Рассмотрев грамматические особенности данного отрывка, мы переходим к анализу его лексико-семантических характеристик. Как можно видеть, слова вымышленного сленга соседствуют с разговорными выражениями и сниженной лексикой, как, например: a flip dark chill winter bastard though dry (в переводе Бошняка: подлый такой, холодный и сумрачный зимний вечер, хотя и сухой»), sharpen up (от него шёл tortsh), ready for a bit of dirty twenty-to-one go (хотелось dratsing, хотелось gasitt кого-нибудь по полной программе), off with the till's guts (с содержимым кассы), a very hound-and-horny one (нечто вовсе паскудное), a doubting thomas (он вообще соображал слабо), my brothers (бллин), spud (на сленге «картофелина»). Бёрджесс также приводит названия выдуманных им синтетических наркотиков: vellocet or synthemesc or drencrom (велосет, дринкром, синтемеск).
Повествование в романе ведётся от лица Алекса, и, в целом, оно выдержано в относительно нейтральном стиле (разумеется, если не учитывать использование слов надсата, разговорной и сниженной лексики), что хорошо отражено в переводе В. Бошняка.
Перевод В. Бошняка:
«– Ну, что же теперь, а?»
Компания такая: я, то есть Алекс, и три моих druga, то есть Пит, Джорджик и Тём, причем Тём был и в самом деле парень тёмный, в смысле glupyi, а сидели мы в молочном баре "Korova", шевеля mozgoi насчет того, куда бы убить вечер – подлый такой, холодный и сумрачный зимний вечер, хотя и сухой. Молочный бар "Korova" – это было zavedenije, где давали "молоко-плюс", хотя вы-то, бллин, небось уже и запамятовали, что это были за zavedenija: конечно, нынче ведь все так скоро меняется, забывается прямо на глазах, всем plevatt, даже газет нынче толком никто не читает. В общем, подавали там "молоко-плюс" – то есть молоко плюс кое-какая добавка. Разрешения на торговлю спиртным у них не было, но против того, чтобы подмешивать кое-что из новых shtutshek в доброе старое молоко, закона ещё не было, и можно было pitt его с велосетом, дренкромом, а то и еще кое с чем из shtutshek, от которых идёт тихий baldiozh, и ты минут пятнадцать чувствуешь, что сам Господь Бог со всем его святым воинством сидит у тебя в левом ботинке, а сквозь mozg проскакивают искры и фейерверки. Ещё можно было pitt "молоко с ножами", как это у нас называлось, от него шёл tortsh, и хотелось dratsing, хотелось gasitt кого-нибудь по полной программе, одного всей kodloi, а в тот вечер, с которого я начал свой рассказ, мы как раз это самое и пили.

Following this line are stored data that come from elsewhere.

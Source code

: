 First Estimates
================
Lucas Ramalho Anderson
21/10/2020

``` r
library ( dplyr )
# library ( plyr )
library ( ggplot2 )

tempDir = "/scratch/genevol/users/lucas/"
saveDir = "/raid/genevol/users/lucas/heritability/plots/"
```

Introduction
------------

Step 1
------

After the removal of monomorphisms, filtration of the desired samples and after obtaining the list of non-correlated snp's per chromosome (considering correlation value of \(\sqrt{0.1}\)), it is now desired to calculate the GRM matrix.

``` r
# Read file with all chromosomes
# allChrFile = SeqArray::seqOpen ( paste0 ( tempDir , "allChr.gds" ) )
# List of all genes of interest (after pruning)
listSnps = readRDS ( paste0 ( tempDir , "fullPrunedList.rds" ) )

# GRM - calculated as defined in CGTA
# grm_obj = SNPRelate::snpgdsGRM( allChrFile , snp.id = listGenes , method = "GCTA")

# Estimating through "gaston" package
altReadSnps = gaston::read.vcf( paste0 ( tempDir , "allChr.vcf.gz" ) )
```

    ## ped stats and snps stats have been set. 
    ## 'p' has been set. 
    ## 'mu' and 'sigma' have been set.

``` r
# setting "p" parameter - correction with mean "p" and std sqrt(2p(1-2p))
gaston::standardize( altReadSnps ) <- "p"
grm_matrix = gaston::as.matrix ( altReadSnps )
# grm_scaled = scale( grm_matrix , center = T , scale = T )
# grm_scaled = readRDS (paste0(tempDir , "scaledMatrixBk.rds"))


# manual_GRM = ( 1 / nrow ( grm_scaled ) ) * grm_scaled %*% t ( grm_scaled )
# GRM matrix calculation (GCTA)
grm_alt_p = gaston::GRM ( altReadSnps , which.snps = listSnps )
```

Карманы у нас ломились от babok, а стало быть, к тому, чтобы сделать в переулке toltshok какому-нибудь старому hanyge, obtriasti его и смотреть, как он плавает в луже крови, пока мы подсчитываем добычу и делим её на четверых, ничто нас, в общем-то, особенно не понуждало, как ничто не понуждало и к тому, чтобы делать krasting в лавке у какой-нибудь трясущейся старой ptitsy, а потом rvatt kogti с содержимым кассы. Однако недаром говорится, что деньги это ещё не всё.

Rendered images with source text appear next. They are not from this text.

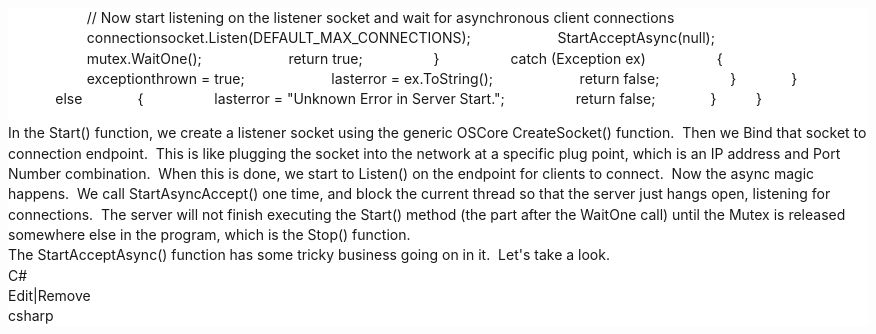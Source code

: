 &nbsp;&nbsp;&nbsp;&nbsp;&nbsp;&nbsp;&nbsp;&nbsp;&nbsp;&nbsp;&nbsp;&nbsp;&nbsp;&nbsp;&nbsp;&nbsp;&nbsp;&nbsp;&nbsp;&nbsp;<span class="cs__com">//&nbsp;Now&nbsp;start&nbsp;listening&nbsp;on&nbsp;the&nbsp;listener&nbsp;socket&nbsp;and&nbsp;wait&nbsp;for&nbsp;asynchronous&nbsp;client&nbsp;connections</span>&nbsp;
&nbsp;&nbsp;&nbsp;&nbsp;&nbsp;&nbsp;&nbsp;&nbsp;&nbsp;&nbsp;&nbsp;&nbsp;&nbsp;&nbsp;&nbsp;&nbsp;&nbsp;&nbsp;&nbsp;&nbsp;connectionsocket.Listen(DEFAULT_MAX_CONNECTIONS);&nbsp;
&nbsp;&nbsp;&nbsp;&nbsp;&nbsp;&nbsp;&nbsp;&nbsp;&nbsp;&nbsp;&nbsp;&nbsp;&nbsp;&nbsp;&nbsp;&nbsp;&nbsp;&nbsp;&nbsp;&nbsp;StartAcceptAsync(<span class="cs__keyword">null</span>);&nbsp;
&nbsp;&nbsp;&nbsp;&nbsp;&nbsp;&nbsp;&nbsp;&nbsp;&nbsp;&nbsp;&nbsp;&nbsp;&nbsp;&nbsp;&nbsp;&nbsp;&nbsp;&nbsp;&nbsp;&nbsp;mutex.WaitOne();&nbsp;
&nbsp;&nbsp;&nbsp;&nbsp;&nbsp;&nbsp;&nbsp;&nbsp;&nbsp;&nbsp;&nbsp;&nbsp;&nbsp;&nbsp;&nbsp;&nbsp;&nbsp;&nbsp;&nbsp;&nbsp;<span class="cs__keyword">return</span>&nbsp;<span class="cs__keyword">true</span>;&nbsp;
&nbsp;&nbsp;&nbsp;&nbsp;&nbsp;&nbsp;&nbsp;&nbsp;&nbsp;&nbsp;&nbsp;&nbsp;&nbsp;&nbsp;&nbsp;&nbsp;}&nbsp;
&nbsp;&nbsp;&nbsp;&nbsp;&nbsp;&nbsp;&nbsp;&nbsp;&nbsp;&nbsp;&nbsp;&nbsp;&nbsp;&nbsp;&nbsp;&nbsp;<span class="cs__keyword">catch</span>&nbsp;(Exception&nbsp;ex)&nbsp;
&nbsp;&nbsp;&nbsp;&nbsp;&nbsp;&nbsp;&nbsp;&nbsp;&nbsp;&nbsp;&nbsp;&nbsp;&nbsp;&nbsp;&nbsp;&nbsp;{&nbsp;
&nbsp;&nbsp;&nbsp;&nbsp;&nbsp;&nbsp;&nbsp;&nbsp;&nbsp;&nbsp;&nbsp;&nbsp;&nbsp;&nbsp;&nbsp;&nbsp;&nbsp;&nbsp;&nbsp;&nbsp;exceptionthrown&nbsp;=&nbsp;<span class="cs__keyword">true</span>;&nbsp;
&nbsp;&nbsp;&nbsp;&nbsp;&nbsp;&nbsp;&nbsp;&nbsp;&nbsp;&nbsp;&nbsp;&nbsp;&nbsp;&nbsp;&nbsp;&nbsp;&nbsp;&nbsp;&nbsp;&nbsp;lasterror&nbsp;=&nbsp;ex.ToString();&nbsp;
&nbsp;&nbsp;&nbsp;&nbsp;&nbsp;&nbsp;&nbsp;&nbsp;&nbsp;&nbsp;&nbsp;&nbsp;&nbsp;&nbsp;&nbsp;&nbsp;&nbsp;&nbsp;&nbsp;&nbsp;<span class="cs__keyword">return</span>&nbsp;<span class="cs__keyword">false</span>;&nbsp;
&nbsp;&nbsp;&nbsp;&nbsp;&nbsp;&nbsp;&nbsp;&nbsp;&nbsp;&nbsp;&nbsp;&nbsp;&nbsp;&nbsp;&nbsp;&nbsp;}&nbsp;
&nbsp;&nbsp;&nbsp;&nbsp;&nbsp;&nbsp;&nbsp;&nbsp;&nbsp;&nbsp;&nbsp;&nbsp;}&nbsp;
&nbsp;&nbsp;&nbsp;&nbsp;&nbsp;&nbsp;&nbsp;&nbsp;&nbsp;&nbsp;&nbsp;&nbsp;<span class="cs__keyword">else</span>&nbsp;
&nbsp;&nbsp;&nbsp;&nbsp;&nbsp;&nbsp;&nbsp;&nbsp;&nbsp;&nbsp;&nbsp;&nbsp;{&nbsp;
&nbsp;&nbsp;&nbsp;&nbsp;&nbsp;&nbsp;&nbsp;&nbsp;&nbsp;&nbsp;&nbsp;&nbsp;&nbsp;&nbsp;&nbsp;&nbsp;lasterror&nbsp;=&nbsp;<span class="cs__string">&quot;Unknown&nbsp;Error&nbsp;in&nbsp;Server&nbsp;Start.&quot;</span>;&nbsp;
&nbsp;&nbsp;&nbsp;&nbsp;&nbsp;&nbsp;&nbsp;&nbsp;&nbsp;&nbsp;&nbsp;&nbsp;&nbsp;&nbsp;&nbsp;&nbsp;<span class="cs__keyword">return</span>&nbsp;<span class="cs__keyword">false</span>;&nbsp;
&nbsp;&nbsp;&nbsp;&nbsp;&nbsp;&nbsp;&nbsp;&nbsp;&nbsp;&nbsp;&nbsp;&nbsp;}&nbsp;
&nbsp;&nbsp;&nbsp;&nbsp;&nbsp;&nbsp;&nbsp;&nbsp;}</pre>
</div>
</div>
</div>
<div class="endscriptcode">In the Start() function, we create a listener socket using the generic OSCore CreateSocket() function. &nbsp;Then we Bind that socket to connection endpoint. &nbsp;This is like plugging the socket into the network at a specific
 plug point, which is an IP address and Port Number combination. &nbsp;When this is done, we start to Listen() on the endpoint for clients to connect. &nbsp;Now the async magic happens. &nbsp;We call StartAsyncAccept() one time, and block the current thread
 so that the server just hangs open, listening for connections. &nbsp;The server will not finish executing the Start() method (the part after the WaitOne call) until the Mutex is released somewhere else in the program, which is the Stop() function.</div>
<div class="endscriptcode"></div>
<div class="endscriptcode"></div>
<div class="endscriptcode">The StartAcceptAsync() function has some tricky business going on in it. &nbsp;Let's take a look.</div>
<div class="endscriptcode">
<div class="scriptcode">
<div class="pluginEditHolder" pluginCommand="mceScriptCode">
<div class="title"><span>C#</span></div>
<div class="pluginLinkHolder"><span class="pluginEditHolderLink">Edit</span>|<span class="pluginRemoveHolderLink">Remove</span></div>
<span class="hidden">csharp</span>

Каждый из нас был prikinut по последней моде, что в те времена означало пару черных штанов в облипку со вшитой в шагу железной чашкой, вроде тех, в которых дети пекут из песка куличи, мы её так песочницей и называли, а пристраивалась она под штаны как для защиты, так и в качестве украшения, которое при определённом освещении довольно ясно вырисовывалось, и вот, стало быть, у меня эта штуковина была в форме паука, у Пита был ruker (рука, значит), Джорджик этакую затейливую раздобыл, в форме tsvetujotshka, а Тём додумался присобачить нечто вовсе паскудное, вроде как бы клоунский morder (лицо, значит), – так ведь с Тёма-то какой спрос, он вообще соображал слабо, как по zhizni, так и вообще, ну, тёмный, в общем, самый тёмный из всех нас. Потом полагались еще короткие куртки без лацканов, зато с огромными накладными плечами (s myshtsoi, как это у нас называлось), в которых мы делались похожими на карикатурных силачей из комикса. К этому, бллин, полагались ещё галстучки, беловатенькие такие, сделанные будто из картофельного пюре с узором, нарисованным вилкой».
Комментируя свой вариант перевода слов надсата, В. Бошняк писал: «…переводчик вынужден прибегнуть к достаточно условному приёму выделяя в русском тексте слова, относящиеся к русскоязычному жаргону персонажей, латиницей, чтобы, во-первых, продемонстрировать их непосредственную перенесённость из текста оригинала, а во-вторых, заставить читателя слегка поломать над ними голову. Латиница нужна ещё и для того, чтобы эти «жаргонные» слова как можно резче отличались от тех же слов, но встречающихся в обычной, не жаргонной речи (в нейтральных описаниях, в речи взрослых персонажей и т.д.) Тем более что лексически полностью отграничить их невозможно, поскольку в основном персонажи в качестве жаргонных используют обычные русские общеупотребимые слова типа «мальчик», «лицо», «чай» и т.д. Это совершенно естественно, так как англоязычным подросткам нет смысла выбирать из всего русского языка какие-либо особые словечки – на жаргон годится любое иностранное слово, и в первую очередь как раз простое и наиболее употребимое» [2, с. 222-223].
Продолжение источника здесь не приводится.